[SOURCE INFORMATION Boundary: Start]

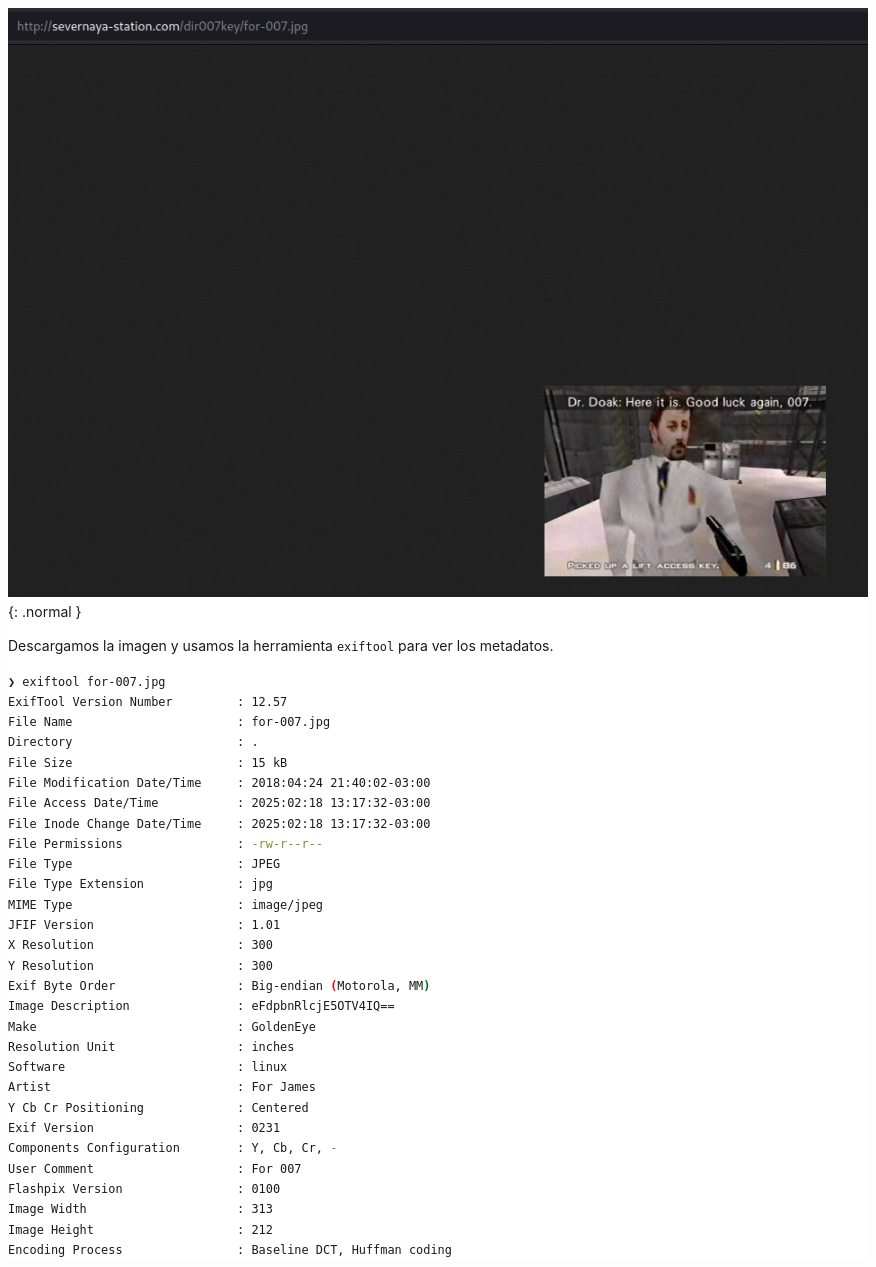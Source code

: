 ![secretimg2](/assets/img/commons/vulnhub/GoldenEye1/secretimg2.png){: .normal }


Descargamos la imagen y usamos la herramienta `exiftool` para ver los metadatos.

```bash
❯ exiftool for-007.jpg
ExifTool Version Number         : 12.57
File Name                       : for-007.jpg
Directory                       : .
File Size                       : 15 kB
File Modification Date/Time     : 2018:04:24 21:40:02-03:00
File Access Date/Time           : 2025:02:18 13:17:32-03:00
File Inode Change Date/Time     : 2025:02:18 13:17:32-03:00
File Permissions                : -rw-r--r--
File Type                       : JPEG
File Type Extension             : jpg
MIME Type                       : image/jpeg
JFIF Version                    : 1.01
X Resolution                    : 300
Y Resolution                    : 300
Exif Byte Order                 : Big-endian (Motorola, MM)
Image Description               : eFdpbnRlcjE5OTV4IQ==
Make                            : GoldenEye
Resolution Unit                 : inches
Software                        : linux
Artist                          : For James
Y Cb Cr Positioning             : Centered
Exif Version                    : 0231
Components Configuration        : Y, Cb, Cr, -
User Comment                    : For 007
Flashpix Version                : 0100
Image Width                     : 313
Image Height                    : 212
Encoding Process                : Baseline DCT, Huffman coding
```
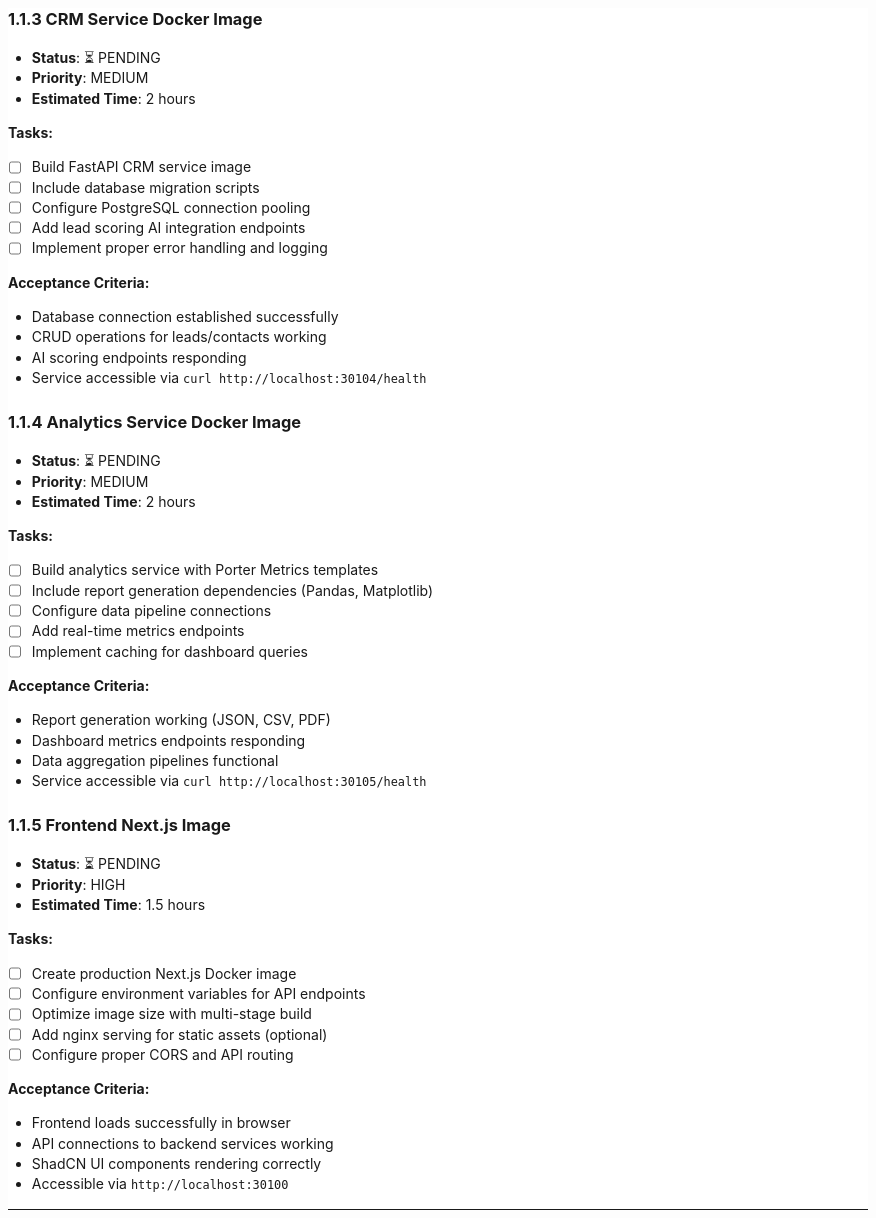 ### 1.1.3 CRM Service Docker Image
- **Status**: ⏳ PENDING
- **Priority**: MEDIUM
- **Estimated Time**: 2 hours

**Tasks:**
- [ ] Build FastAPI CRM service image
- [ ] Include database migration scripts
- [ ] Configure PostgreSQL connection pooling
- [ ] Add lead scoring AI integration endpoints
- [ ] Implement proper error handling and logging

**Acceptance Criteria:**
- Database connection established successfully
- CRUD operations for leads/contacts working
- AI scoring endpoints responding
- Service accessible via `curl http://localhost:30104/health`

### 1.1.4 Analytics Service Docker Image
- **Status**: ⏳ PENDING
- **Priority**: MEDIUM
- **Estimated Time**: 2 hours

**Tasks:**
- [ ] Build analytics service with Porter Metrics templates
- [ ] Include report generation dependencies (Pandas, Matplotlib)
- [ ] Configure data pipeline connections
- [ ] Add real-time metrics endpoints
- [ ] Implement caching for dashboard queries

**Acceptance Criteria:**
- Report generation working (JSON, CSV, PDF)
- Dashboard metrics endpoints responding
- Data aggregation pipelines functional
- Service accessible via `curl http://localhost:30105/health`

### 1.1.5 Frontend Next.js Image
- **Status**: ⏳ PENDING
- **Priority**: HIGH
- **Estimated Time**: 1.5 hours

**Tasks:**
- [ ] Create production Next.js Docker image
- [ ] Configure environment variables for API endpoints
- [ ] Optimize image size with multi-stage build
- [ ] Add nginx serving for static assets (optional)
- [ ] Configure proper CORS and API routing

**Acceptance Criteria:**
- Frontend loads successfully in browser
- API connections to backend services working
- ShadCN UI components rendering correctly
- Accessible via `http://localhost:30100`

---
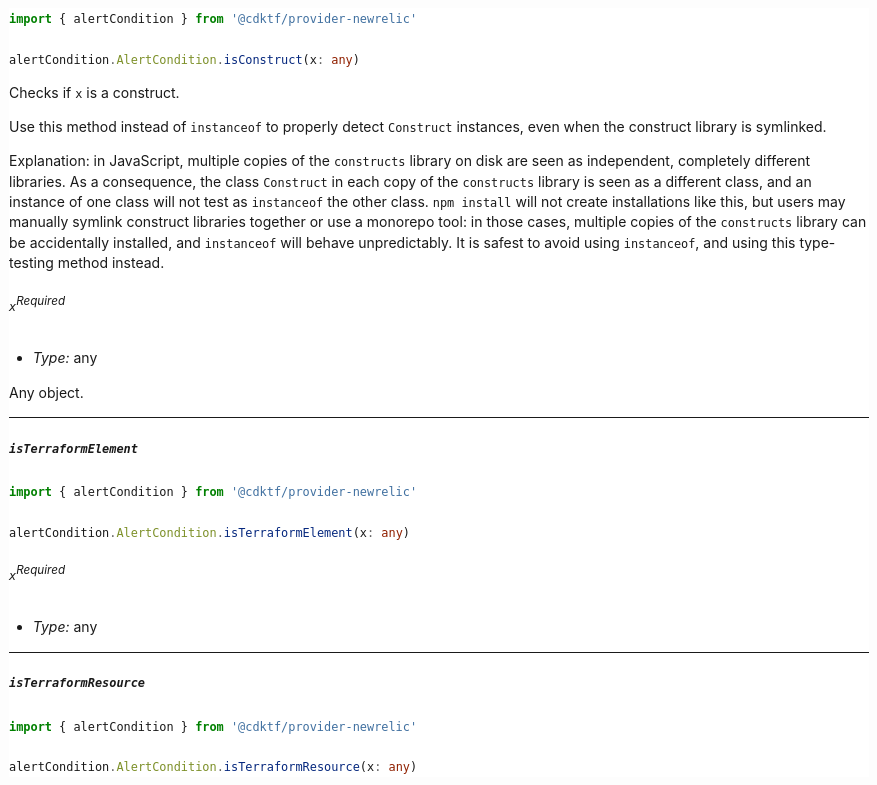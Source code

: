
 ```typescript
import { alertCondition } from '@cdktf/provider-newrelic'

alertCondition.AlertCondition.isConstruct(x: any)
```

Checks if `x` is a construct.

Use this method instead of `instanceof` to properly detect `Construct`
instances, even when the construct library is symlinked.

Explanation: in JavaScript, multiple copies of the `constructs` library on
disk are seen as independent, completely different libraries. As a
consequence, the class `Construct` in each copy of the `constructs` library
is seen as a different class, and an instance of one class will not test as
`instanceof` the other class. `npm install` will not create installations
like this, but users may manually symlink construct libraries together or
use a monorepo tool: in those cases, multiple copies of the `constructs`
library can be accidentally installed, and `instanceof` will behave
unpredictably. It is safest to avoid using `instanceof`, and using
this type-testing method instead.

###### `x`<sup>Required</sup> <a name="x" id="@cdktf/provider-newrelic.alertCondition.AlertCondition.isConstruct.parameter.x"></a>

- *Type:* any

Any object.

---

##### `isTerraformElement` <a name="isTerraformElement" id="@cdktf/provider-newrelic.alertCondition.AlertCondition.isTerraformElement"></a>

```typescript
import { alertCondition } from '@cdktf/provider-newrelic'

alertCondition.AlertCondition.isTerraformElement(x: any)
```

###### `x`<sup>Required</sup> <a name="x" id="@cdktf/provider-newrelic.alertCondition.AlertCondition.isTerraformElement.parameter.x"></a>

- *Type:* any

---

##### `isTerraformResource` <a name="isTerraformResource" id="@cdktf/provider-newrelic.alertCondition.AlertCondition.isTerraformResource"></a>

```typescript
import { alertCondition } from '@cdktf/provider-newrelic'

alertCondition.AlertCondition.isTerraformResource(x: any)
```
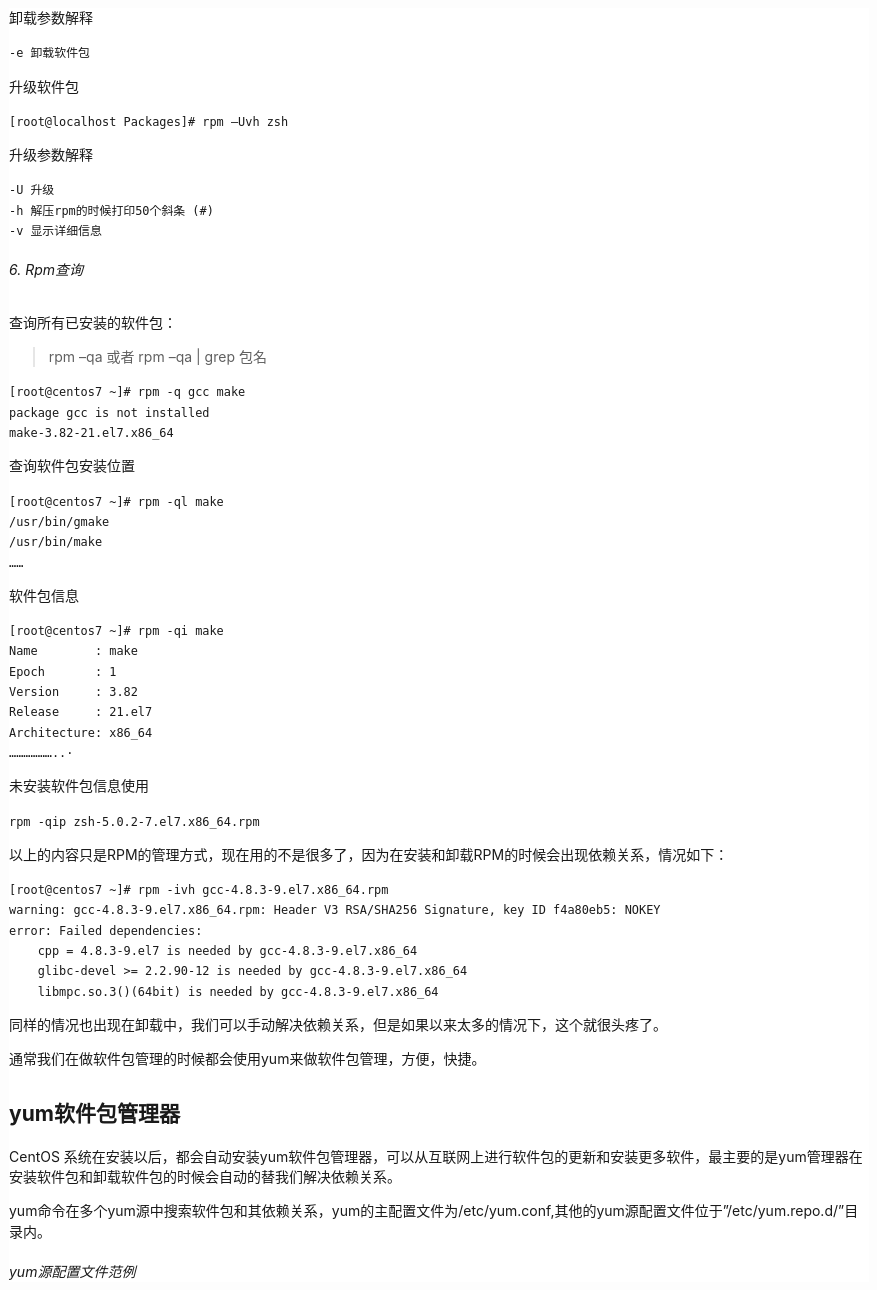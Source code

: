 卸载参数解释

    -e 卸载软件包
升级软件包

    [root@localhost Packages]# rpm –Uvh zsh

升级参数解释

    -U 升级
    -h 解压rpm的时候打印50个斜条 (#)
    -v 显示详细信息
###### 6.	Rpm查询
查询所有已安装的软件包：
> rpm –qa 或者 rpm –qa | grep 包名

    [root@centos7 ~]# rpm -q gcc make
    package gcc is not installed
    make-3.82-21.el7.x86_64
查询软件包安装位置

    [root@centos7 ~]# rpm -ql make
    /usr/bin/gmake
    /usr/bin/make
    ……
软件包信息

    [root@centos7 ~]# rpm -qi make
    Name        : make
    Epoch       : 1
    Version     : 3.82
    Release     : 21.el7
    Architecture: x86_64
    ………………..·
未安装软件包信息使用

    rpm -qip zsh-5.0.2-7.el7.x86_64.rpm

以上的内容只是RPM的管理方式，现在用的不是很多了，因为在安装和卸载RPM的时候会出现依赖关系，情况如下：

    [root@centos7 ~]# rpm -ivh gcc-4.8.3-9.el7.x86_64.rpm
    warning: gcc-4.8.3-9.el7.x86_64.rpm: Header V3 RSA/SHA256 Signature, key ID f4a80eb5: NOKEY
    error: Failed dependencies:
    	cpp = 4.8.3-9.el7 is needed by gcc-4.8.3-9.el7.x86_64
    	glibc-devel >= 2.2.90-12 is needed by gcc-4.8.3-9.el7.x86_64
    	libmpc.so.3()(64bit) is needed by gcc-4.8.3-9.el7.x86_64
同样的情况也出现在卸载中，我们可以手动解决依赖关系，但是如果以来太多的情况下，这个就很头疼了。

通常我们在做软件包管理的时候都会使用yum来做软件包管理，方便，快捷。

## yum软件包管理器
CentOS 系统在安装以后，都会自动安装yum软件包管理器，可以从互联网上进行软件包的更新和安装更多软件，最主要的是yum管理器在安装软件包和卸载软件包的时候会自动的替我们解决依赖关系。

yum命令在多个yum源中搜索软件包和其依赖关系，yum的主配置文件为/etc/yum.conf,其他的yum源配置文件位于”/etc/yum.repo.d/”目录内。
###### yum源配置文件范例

[SOURCE INFORMATION Boundary: End]

▸ REQUIRED ACTION
Gather every line from the listing above in which the word "constructs" appears.

▸ RESULT OF THE TASK
Explanation: in JavaScript, multiple copies of the `constructs` library on
consequence, the class `Construct` in each copy of the `constructs` library
use a monorepo tool: in those cases, multiple copies of the `constructs`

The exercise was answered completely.